= Extracted material =
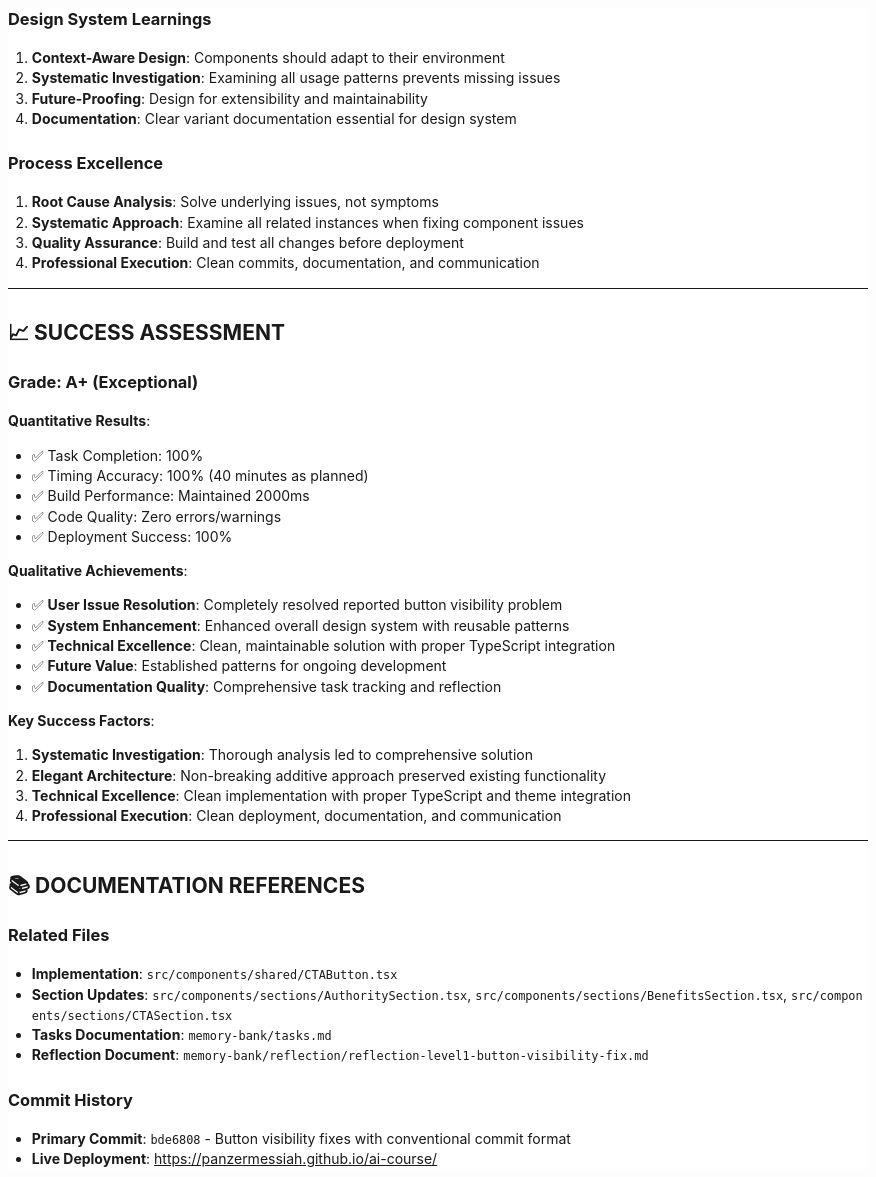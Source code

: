 ### **Design System Learnings**
1. **Context-Aware Design**: Components should adapt to their environment
2. **Systematic Investigation**: Examining all usage patterns prevents missing issues
3. **Future-Proofing**: Design for extensibility and maintainability
4. **Documentation**: Clear variant documentation essential for design system

### **Process Excellence**
1. **Root Cause Analysis**: Solve underlying issues, not symptoms
2. **Systematic Approach**: Examine all related instances when fixing component issues
3. **Quality Assurance**: Build and test all changes before deployment
4. **Professional Execution**: Clean commits, documentation, and communication

---

## 📈 SUCCESS ASSESSMENT

### **Grade: A+ (Exceptional)**

**Quantitative Results**:
- ✅ Task Completion: 100%
- ✅ Timing Accuracy: 100% (40 minutes as planned)
- ✅ Build Performance: Maintained 2000ms
- ✅ Code Quality: Zero errors/warnings
- ✅ Deployment Success: 100%

**Qualitative Achievements**:
- ✅ **User Issue Resolution**: Completely resolved reported button visibility problem
- ✅ **System Enhancement**: Enhanced overall design system with reusable patterns
- ✅ **Technical Excellence**: Clean, maintainable solution with proper TypeScript integration
- ✅ **Future Value**: Established patterns for ongoing development
- ✅ **Documentation Quality**: Comprehensive task tracking and reflection

**Key Success Factors**:
1. **Systematic Investigation**: Thorough analysis led to comprehensive solution
2. **Elegant Architecture**: Non-breaking additive approach preserved existing functionality
3. **Technical Excellence**: Clean implementation with proper TypeScript and theme integration
4. **Professional Execution**: Clean deployment, documentation, and communication

---

## 📚 DOCUMENTATION REFERENCES

### **Related Files**
- **Implementation**: `src/components/shared/CTAButton.tsx`
- **Section Updates**: `src/components/sections/AuthoritySection.tsx`, `src/components/sections/BenefitsSection.tsx`, `src/components/sections/CTASection.tsx`
- **Tasks Documentation**: `memory-bank/tasks.md`
- **Reflection Document**: `memory-bank/reflection/reflection-level1-button-visibility-fix.md`

### **Commit History**
- **Primary Commit**: `bde6808` - Button visibility fixes with conventional commit format
- **Live Deployment**: https://panzermessiah.github.io/ai-course/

= What is required =
Exactly the lines from the one containing "3. **Technical Excellence**: Clean" through the end of the records above are to be printed, and no others.

= Answer space =
3. **Technical Excellence**: Clean implementation with proper TypeScript and theme integration
4. **Professional Execution**: Clean deployment, documentation, and communication

---

## 📚 DOCUMENTATION REFERENCES

### **Related Files**
- **Implementation**: `src/components/shared/CTAButton.tsx`
- **Section Updates**: `src/components/sections/AuthoritySection.tsx`, `src/components/sections/BenefitsSection.tsx`, `src/components/sections/CTASection.tsx`
- **Tasks Documentation**: `memory-bank/tasks.md`
- **Reflection Document**: `memory-bank/reflection/reflection-level1-button-visibility-fix.md`

### **Commit History**
- **Primary Commit**: `bde6808` - Button visibility fixes with conventional commit format
- **Live Deployment**: https://panzermessiah.github.io/ai-course/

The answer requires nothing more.